Chest | Pulmonology | Coughing-up Blood (Symptom)
Coughing up blood is a symptom, medically known as haemoptysis, caused by rupture of a blood vessel in the airways, lungs, nose, or throat. It refers to expectoration of blood of blood-stained sputum from the bronchi, larynx, trachea, or lungs. The coughed-up blood may appear as bright-red or rusty-brown streaks, clots in the sputum, a pinkish froth, or, more rarely, blood alone.
The most common are infections, such as pneumonia or bronchitis; and congestion in and rupture of blood vessels in the lungs due to heart failure, mitral stenosis, or pulmonary embolism.

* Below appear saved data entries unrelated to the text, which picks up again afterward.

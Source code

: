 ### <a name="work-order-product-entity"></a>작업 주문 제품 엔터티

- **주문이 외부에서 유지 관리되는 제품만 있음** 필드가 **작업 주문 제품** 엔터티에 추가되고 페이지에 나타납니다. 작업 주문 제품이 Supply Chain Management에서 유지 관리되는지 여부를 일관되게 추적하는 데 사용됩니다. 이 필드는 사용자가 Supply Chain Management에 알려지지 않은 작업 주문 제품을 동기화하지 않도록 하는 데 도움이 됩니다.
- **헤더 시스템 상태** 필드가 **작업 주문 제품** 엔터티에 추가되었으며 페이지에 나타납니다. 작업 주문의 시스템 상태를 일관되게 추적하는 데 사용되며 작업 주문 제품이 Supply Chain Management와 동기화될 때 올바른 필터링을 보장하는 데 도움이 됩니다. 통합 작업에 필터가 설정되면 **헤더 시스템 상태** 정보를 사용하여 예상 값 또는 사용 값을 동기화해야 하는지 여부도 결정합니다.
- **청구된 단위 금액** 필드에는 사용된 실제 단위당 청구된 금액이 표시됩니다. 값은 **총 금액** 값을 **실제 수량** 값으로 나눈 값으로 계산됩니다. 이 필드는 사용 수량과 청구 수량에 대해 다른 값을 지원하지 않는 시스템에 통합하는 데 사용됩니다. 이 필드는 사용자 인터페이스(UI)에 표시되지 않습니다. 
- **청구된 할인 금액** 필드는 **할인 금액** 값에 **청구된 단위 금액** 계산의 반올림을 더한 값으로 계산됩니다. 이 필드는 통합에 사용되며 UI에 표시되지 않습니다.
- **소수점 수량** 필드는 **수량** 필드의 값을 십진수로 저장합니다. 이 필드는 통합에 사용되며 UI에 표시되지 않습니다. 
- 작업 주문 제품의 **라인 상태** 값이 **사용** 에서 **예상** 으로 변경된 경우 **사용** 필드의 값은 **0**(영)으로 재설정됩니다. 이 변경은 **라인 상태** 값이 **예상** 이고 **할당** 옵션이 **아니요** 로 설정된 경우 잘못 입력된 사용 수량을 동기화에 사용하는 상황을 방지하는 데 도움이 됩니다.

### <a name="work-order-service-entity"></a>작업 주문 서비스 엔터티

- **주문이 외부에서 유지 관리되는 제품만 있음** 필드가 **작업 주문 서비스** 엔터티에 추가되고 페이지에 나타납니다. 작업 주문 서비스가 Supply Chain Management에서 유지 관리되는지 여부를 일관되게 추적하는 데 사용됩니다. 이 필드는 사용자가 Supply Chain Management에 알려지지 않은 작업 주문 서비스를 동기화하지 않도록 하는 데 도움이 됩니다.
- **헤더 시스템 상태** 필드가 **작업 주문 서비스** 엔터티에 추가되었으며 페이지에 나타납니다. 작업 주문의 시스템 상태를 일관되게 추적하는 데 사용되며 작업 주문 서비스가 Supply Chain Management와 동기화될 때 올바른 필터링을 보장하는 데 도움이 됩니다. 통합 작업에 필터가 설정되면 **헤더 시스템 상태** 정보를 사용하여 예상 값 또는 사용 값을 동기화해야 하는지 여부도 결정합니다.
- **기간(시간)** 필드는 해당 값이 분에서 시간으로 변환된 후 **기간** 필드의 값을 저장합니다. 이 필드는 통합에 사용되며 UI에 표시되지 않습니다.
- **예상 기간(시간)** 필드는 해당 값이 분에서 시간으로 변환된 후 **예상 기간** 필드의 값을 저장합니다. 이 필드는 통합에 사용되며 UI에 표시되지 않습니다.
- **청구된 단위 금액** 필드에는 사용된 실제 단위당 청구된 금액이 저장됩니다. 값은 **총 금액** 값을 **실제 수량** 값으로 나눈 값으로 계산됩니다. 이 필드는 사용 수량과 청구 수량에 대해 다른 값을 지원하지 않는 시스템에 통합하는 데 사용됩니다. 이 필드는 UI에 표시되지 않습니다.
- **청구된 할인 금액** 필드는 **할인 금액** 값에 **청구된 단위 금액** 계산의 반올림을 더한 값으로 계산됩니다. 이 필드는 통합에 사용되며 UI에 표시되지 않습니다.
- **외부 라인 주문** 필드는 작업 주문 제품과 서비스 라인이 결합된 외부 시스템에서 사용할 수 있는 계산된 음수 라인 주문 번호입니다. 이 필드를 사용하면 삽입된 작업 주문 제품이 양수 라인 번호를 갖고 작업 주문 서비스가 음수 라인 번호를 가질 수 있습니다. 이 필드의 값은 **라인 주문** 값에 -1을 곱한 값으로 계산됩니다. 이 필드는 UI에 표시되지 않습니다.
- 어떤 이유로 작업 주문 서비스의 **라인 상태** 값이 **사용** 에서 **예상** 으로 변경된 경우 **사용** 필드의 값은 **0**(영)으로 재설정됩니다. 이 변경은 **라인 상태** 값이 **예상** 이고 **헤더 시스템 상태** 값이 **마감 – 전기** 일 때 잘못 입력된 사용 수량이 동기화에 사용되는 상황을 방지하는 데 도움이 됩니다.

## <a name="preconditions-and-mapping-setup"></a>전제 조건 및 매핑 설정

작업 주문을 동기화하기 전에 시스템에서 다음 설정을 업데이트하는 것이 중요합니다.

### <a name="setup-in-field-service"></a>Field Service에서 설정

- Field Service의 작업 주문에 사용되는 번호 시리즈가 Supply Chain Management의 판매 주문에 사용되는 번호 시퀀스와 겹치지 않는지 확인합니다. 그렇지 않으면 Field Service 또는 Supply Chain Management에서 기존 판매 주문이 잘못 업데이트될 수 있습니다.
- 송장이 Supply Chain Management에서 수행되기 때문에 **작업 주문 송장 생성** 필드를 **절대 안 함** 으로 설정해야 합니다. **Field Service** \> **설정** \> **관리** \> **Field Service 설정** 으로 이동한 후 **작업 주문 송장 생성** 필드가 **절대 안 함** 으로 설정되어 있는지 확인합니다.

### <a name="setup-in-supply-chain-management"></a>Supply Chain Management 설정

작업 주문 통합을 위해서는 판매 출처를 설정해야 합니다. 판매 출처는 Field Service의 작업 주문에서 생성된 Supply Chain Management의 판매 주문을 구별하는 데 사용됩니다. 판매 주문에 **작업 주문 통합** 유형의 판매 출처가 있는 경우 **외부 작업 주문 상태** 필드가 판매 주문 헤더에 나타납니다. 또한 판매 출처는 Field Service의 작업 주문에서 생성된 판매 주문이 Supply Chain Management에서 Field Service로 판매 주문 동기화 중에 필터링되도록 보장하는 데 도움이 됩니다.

A cancerous tumour can also produce haemoptysis by eroding the wall of a blood vessel. In children, hemoptysis is commonly caused by the presence of a foreign body in the respiratory tract. The condition can also result from over-anticoagulation from treatment by drugs such as warfarin. Extensive non-respiratory injury can also cause one to cough up blood. Cardiac causes like congestive heart failure and mitral stenosis should be ruled out. Hemoptysis can also come from bleeding outside the lungs and airways. Severe nosebleeds or vomiting of blood from the stomach can result in blood draining into the windpipe (trachea). The blood is then coughed up, appearing as hemoptysis.
Diagnosis and Treatment
Tests for coughing up blood include: history and physical examination; chest X-ray; computed tomography (CT scan); bronchoscopy; complete blood count (CBC); urinalysis; blood chemistry profile; coagulation tests; arterial blood gas; pulse oximetry. Treatment depends largely upon the underlying cause.